Tout nous montrer pour mieux nous faire comprendre que ce que l'on voit n'est pas forcément ce que les gens vivent, surtout dans leur tête. Et rend d'autant plus difficile l'interprétation des humains, malades ou en bonne santé.
C'est 3 ou 4 heures après le film que j'ai réfléchi à une approche différente des deux que j'avais élaborées, et ce me semble la bonne. Je n'en dirais rien tant ce film donne des clefs plus que des explications. Mais il faut savoir qu'il est ouvert, aussi bien dans sa fin que dans ses questionnements.
Dans ce sens, c'est un chef d'œuvre, le type de travail de scénario et de caméra qui n'existe que dans les polars à tiroir genre « Usual suspects ».
Loin du pathos ou des crises violentes si fréquentes aux USA ou dans les pays latins, on est plus à l'aise pour réfléchir avec des personnes CSP qui lisent, pensent et ne s'apitoient pas sur elles mêmes. Elles vont s'accrocher, la subtilité étant que les protagonistes ne comprennent pas tout de suite (ou en tout cas le spectateur un peu bourrin que je suis) qu'ils ne travaillent pas dans le même sens, même si c'est dans un même humanisme.

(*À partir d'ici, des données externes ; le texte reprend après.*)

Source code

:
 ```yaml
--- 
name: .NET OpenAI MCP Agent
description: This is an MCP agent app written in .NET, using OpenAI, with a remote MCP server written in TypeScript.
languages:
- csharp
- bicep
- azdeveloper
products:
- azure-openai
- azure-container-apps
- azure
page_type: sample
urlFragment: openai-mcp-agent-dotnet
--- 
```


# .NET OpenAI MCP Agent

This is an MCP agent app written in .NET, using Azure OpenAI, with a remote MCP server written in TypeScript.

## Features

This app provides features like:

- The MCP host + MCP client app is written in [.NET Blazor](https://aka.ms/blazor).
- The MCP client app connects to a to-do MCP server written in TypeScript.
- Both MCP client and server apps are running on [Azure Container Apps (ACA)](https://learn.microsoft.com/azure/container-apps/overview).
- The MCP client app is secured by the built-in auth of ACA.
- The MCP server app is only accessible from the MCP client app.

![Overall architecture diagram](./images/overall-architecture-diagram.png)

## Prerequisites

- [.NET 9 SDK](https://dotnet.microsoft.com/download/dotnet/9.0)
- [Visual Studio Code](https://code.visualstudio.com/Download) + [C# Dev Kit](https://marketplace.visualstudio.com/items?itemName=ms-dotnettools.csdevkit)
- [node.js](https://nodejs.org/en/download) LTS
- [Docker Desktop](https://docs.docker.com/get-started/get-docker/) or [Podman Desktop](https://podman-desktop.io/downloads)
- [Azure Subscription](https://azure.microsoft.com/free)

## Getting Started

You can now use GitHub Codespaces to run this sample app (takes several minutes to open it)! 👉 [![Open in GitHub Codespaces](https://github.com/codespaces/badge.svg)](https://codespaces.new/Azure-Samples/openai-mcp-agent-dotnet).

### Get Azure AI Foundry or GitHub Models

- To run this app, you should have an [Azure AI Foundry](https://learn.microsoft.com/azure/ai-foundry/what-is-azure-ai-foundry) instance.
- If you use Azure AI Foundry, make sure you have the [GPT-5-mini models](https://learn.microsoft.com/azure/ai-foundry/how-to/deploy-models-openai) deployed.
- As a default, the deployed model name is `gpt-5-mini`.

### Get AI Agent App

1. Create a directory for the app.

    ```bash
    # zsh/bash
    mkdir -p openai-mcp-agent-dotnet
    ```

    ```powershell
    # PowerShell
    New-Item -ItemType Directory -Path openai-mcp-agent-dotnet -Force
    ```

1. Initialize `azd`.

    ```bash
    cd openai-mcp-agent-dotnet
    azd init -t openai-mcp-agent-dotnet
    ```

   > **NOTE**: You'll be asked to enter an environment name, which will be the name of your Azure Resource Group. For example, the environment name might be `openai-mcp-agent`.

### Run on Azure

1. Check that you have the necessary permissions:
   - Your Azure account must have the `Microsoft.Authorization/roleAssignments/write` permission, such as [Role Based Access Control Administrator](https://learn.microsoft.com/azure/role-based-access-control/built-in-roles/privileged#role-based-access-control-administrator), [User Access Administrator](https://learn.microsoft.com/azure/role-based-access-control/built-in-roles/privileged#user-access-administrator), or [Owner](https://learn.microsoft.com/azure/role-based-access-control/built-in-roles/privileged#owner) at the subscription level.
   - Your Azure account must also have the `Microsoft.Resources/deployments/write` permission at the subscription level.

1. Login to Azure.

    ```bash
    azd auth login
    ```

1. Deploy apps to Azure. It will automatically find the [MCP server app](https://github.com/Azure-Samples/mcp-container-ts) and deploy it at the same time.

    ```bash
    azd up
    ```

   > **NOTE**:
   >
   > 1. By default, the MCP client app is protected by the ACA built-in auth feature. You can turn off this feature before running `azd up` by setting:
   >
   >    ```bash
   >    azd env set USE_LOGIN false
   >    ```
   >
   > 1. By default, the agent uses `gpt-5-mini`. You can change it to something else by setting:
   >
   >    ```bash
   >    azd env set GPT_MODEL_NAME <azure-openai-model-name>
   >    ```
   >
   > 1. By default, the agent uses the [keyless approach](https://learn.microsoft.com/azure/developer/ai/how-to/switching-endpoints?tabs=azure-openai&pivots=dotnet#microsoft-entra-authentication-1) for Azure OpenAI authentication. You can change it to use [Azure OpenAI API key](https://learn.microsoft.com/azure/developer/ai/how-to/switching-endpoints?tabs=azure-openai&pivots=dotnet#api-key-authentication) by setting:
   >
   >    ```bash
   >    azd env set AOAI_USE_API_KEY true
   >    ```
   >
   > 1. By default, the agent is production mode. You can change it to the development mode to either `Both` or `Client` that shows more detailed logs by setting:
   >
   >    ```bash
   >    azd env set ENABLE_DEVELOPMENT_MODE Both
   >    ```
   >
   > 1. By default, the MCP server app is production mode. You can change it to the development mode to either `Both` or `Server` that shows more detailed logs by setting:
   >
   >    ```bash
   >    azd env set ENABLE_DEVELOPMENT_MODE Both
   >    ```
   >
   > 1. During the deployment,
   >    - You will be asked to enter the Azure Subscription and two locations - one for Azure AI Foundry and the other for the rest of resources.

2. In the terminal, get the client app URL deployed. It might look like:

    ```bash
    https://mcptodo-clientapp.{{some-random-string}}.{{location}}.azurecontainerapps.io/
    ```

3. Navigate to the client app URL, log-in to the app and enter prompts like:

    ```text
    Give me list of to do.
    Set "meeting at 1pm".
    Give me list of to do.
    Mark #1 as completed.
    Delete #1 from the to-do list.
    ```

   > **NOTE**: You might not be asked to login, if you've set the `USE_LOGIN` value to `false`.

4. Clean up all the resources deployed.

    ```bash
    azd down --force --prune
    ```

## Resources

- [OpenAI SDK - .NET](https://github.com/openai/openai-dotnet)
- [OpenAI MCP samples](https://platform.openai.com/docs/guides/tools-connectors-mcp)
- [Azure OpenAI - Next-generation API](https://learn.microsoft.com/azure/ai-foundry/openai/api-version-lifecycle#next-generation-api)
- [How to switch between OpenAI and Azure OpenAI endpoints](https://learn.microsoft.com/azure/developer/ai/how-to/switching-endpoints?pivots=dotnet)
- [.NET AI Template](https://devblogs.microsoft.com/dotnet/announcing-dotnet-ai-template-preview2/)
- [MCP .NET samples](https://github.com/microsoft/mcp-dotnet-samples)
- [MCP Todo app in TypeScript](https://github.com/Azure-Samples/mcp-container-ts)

C'est aussi très beau au niveau cinématographique, on échappe à certains clichés, on ne garde que ce qui est supportable, et les yeux de Christie donnent beaucoup de charme aux montagnes gelées.
Les acteurs sont admirables puisqu'ils rentrent totalement dans le double jeu du scénario. La vieillesse n'est pas plus belle pour autant, mais on apprend à se résigner à vivre avec, c'est l'une des approches du film.
Neill Young nous chante par dessus la ballade des gens heureux, l'émotion est là, sans noyer le sens, c'est ce travail mûri sur le mélange des ingrédients qui fait la perfection de ce premier long métrage de Sarah Polley. Un cri du cœur qui sera peut-être le seul de la part de l'actrice, mais qu'il ne faut absolument pas rater, tant Alzheimer n'est pas le sujet principal.
Dommage que Cameron n'ait pas vu la nouvelle dans un magazine avant elle, il aurait peut-être enfin sorti son œuvre intimiste loin des tintamarres de « Solaris » ou « Titanic », lui qui croyait à l'amour éternel. On aurait eu droit à la version masculine.
Oh, si, une grosse critique quand même, la traduction est vraiment à côté de la plaque, on a des dialogues néo-conservateurs empesés alors que le peu d'anglais que j'ai entendu (et compris) donnent un ton dynamique et très contemporain.